While DJ Hype’s productions as Ganja Kru and Dopestyle are the cornerstones of early jump up, “Super Sharp Shooter” is Ganja Records’ stone-cold classic: the track everyone from your auntie to your little cousin has mashed out to in one form or another. A time-traveling sound clash of ‘70s James Brown synths, Method Man vocals, half time drums and a ferocious drop, it’s the apex of jungle as bruk-out euphoria—no ecstasy needed. Subsequent producers would drop tracks that were smarter, harder or faster, but it’s hard to think of a jungle record that’s more fun, more exuberant or more honest than Zinc’s chart hit.

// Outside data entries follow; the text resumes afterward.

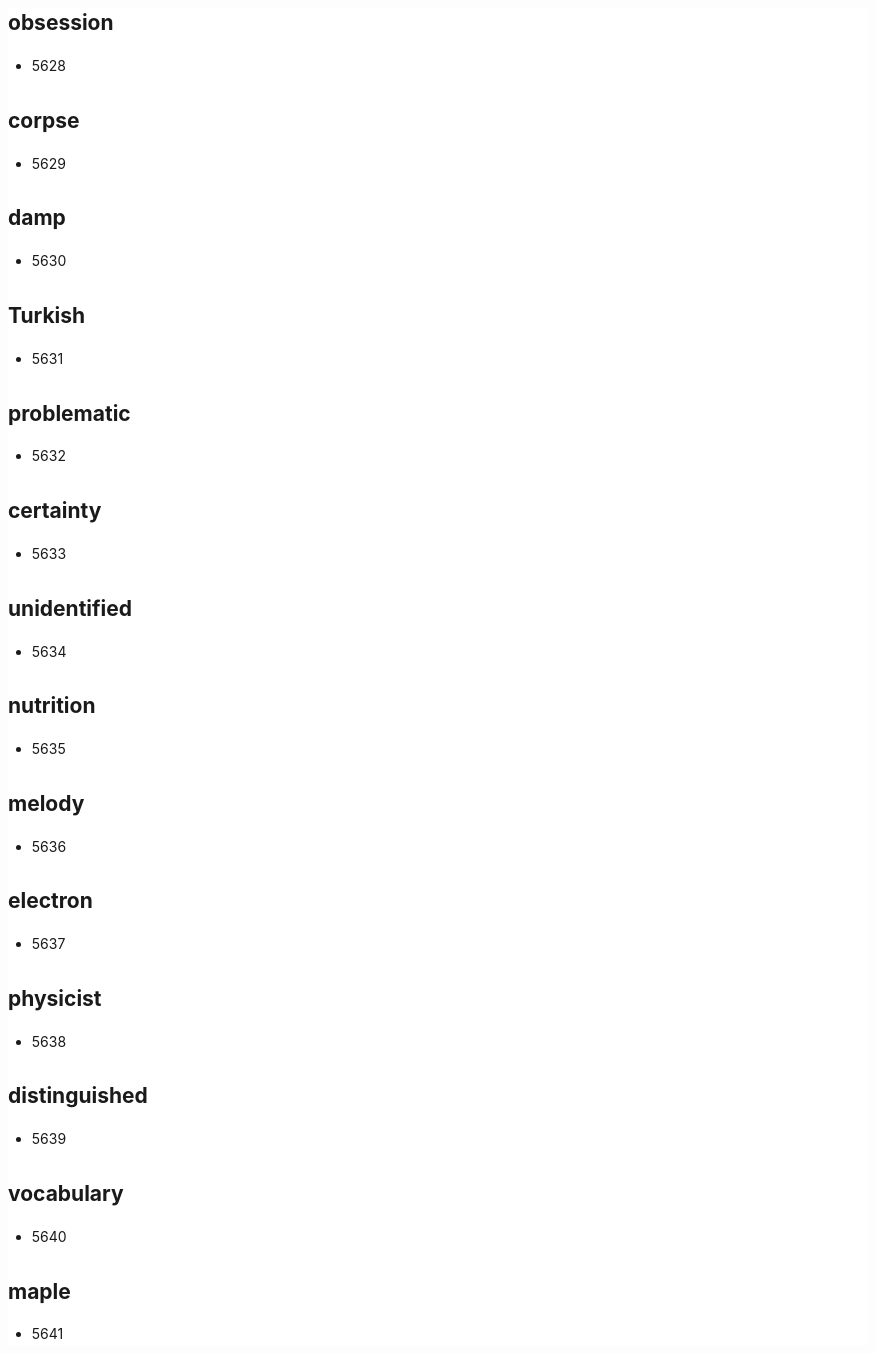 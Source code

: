 ## obsession
* 5628

## corpse
* 5629

## damp
* 5630

## Turkish
* 5631

## problematic
* 5632

## certainty
* 5633

## unidentified
* 5634

## nutrition
* 5635

## melody
* 5636

## electron
* 5637

## physicist
* 5638

## distinguished
* 5639

## vocabulary
* 5640

## maple
* 5641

By the late ‘90s however, jungle’s rapidly evolving sound and rave’s fickle audience meant The Ganja Kru’s days were numbered. After dropping a commercial smash on RCA with the Still Smokin’ compilation, the Kru realised the label’s weed leaf label and druggy subtext was bad for business, and rebranded as True Playaz, whose Fabriclive night lives on to this day. Simultaneously, legal issues and bootlegging surrounding DJ Zinc’s remix of The Fugees’ “Ready Or Not” made the label’s hip-hop sampling sound an increasingly difficult proposition, and one not worth fighting for given the scene’s shift towards a more aggressive and electronic form of techstep. This also pushed jungle’s black audience, staunch Ganja Kru supporters, towards an increasingly popular UK garage scene that would also welcome DJ Zinc with open arms. Zinc’s 138 trek even ended up playing the same trick on garage that early Ganja Kru tracks played on hardcore—stripping the sound down and opening a path for its evolution into moodier music.

You won’t find The Ganja Kru’s music reissued on any streaming services—sample laws have made sure of that—but the label continues to have an outsized impact on music. You can hear the label’s love of lo-fi sampling in tracks by contemporary junglists like Etch, and producers working in styles as far flung as bassline and dubstep still love to flip rap vocals before the drop. Perhaps most crucially however, Ganja Records’ attitude and merging of dance music to hip-hop set the stage for grime. Left out by jungle’s shift to D&B, teenage emcees like Wiley and Flow Dan would apply The Ganja Kru’s blueprint of flipping contemporary dancehall and hip-hop to UK garage and developing it into a grime scene capable of producing MOBO-winning superstars. These genres are a world away from dusty breakbeats and rap samples, but Ganja Records remains the root from which they grew—a crucial link between the UK’s rave past and roughneck future.